(GIVEN RECORDS Opens)

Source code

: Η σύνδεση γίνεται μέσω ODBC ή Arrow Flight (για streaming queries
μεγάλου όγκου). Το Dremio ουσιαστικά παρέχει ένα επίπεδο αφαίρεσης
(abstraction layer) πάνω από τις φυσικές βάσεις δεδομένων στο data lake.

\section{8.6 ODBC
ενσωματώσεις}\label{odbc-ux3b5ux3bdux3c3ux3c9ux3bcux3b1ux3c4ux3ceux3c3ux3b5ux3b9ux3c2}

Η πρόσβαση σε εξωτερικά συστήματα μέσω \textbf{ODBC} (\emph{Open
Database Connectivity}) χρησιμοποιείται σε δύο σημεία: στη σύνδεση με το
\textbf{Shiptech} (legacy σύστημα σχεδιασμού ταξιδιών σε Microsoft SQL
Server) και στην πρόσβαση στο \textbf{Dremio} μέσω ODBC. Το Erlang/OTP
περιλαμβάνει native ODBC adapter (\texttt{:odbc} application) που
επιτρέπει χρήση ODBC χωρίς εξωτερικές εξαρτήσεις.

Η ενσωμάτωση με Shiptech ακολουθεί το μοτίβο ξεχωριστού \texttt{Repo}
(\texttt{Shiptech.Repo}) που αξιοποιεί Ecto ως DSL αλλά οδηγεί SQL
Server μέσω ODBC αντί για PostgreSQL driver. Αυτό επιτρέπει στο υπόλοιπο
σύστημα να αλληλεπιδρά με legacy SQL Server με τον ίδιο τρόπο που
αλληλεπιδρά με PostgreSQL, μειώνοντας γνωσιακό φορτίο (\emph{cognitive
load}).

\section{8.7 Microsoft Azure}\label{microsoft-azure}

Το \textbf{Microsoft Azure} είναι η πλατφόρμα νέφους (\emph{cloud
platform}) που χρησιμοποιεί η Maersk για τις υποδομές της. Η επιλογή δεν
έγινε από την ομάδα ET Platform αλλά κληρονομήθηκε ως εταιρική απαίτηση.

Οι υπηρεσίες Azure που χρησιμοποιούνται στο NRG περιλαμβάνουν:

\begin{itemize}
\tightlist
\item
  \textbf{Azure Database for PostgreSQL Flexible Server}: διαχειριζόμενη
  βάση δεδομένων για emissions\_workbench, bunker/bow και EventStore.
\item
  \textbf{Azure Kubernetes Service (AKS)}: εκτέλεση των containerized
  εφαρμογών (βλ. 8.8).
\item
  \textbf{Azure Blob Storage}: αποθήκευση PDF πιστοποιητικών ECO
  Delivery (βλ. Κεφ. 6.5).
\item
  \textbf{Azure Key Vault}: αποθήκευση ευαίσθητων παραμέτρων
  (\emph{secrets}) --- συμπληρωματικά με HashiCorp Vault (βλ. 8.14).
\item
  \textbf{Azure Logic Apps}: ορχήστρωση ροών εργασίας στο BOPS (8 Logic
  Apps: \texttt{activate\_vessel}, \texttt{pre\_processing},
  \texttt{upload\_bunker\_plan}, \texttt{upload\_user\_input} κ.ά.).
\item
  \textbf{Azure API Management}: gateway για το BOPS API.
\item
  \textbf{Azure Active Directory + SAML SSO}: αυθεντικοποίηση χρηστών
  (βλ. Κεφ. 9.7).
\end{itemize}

(GIVEN RECORDS Closes)

- [WORK TO COMPLETE] So that the data stays intact, repeat all of it exactly.

- [OUTPUT FOR THIS EXERCISE]
Source code

: Η σύνδεση γίνεται μέσω ODBC ή Arrow Flight (για streaming queries
μεγάλου όγκου). Το Dremio ουσιαστικά παρέχει ένα επίπεδο αφαίρεσης
(abstraction layer) πάνω από τις φυσικές βάσεις δεδομένων στο data lake.

\section{8.6 ODBC
ενσωματώσεις}\label{odbc-ux3b5ux3bdux3c3ux3c9ux3bcux3b1ux3c4ux3ceux3c3ux3b5ux3b9ux3c2}

Η πρόσβαση σε εξωτερικά συστήματα μέσω \textbf{ODBC} (\emph{Open
Database Connectivity}) χρησιμοποιείται σε δύο σημεία: στη σύνδεση με το
\textbf{Shiptech} (legacy σύστημα σχεδιασμού ταξιδιών σε Microsoft SQL
Server) και στην πρόσβαση στο \textbf{Dremio} μέσω ODBC. Το Erlang/OTP
περιλαμβάνει native ODBC adapter (\texttt{:odbc} application) που
επιτρέπει χρήση ODBC χωρίς εξωτερικές εξαρτήσεις.

Η ενσωμάτωση με Shiptech ακολουθεί το μοτίβο ξεχωριστού \texttt{Repo}
(\texttt{Shiptech.Repo}) που αξιοποιεί Ecto ως DSL αλλά οδηγεί SQL
Server μέσω ODBC αντί για PostgreSQL driver. Αυτό επιτρέπει στο υπόλοιπο
σύστημα να αλληλεπιδρά με legacy SQL Server με τον ίδιο τρόπο που
αλληλεπιδρά με PostgreSQL, μειώνοντας γνωσιακό φορτίο (\emph{cognitive
load}).

\section{8.7 Microsoft Azure}\label{microsoft-azure}

Το \textbf{Microsoft Azure} είναι η πλατφόρμα νέφους (\emph{cloud
platform}) που χρησιμοποιεί η Maersk για τις υποδομές της. Η επιλογή δεν
έγινε από την ομάδα ET Platform αλλά κληρονομήθηκε ως εταιρική απαίτηση.

Οι υπηρεσίες Azure που χρησιμοποιούνται στο NRG περιλαμβάνουν:

\begin{itemize}
\tightlist
\item
  \textbf{Azure Database for PostgreSQL Flexible Server}: διαχειριζόμενη
  βάση δεδομένων για emissions\_workbench, bunker/bow και EventStore.
\item
  \textbf{Azure Kubernetes Service (AKS)}: εκτέλεση των containerized
  εφαρμογών (βλ. 8.8).
\item
  \textbf{Azure Blob Storage}: αποθήκευση PDF πιστοποιητικών ECO
  Delivery (βλ. Κεφ. 6.5).
\item
  \textbf{Azure Key Vault}: αποθήκευση ευαίσθητων παραμέτρων
  (\emph{secrets}) --- συμπληρωματικά με HashiCorp Vault (βλ. 8.14).
\item
  \textbf{Azure Logic Apps}: ορχήστρωση ροών εργασίας στο BOPS (8 Logic
  Apps: \texttt{activate\_vessel}, \texttt{pre\_processing},
  \texttt{upload\_bunker\_plan}, \texttt{upload\_user\_input} κ.ά.).
\item
  \textbf{Azure API Management}: gateway για το BOPS API.
\item
  \textbf{Azure Active Directory + SAML SSO}: αυθεντικοποίηση χρηστών
  (βλ. Κεφ. 9.7).
\end{itemize}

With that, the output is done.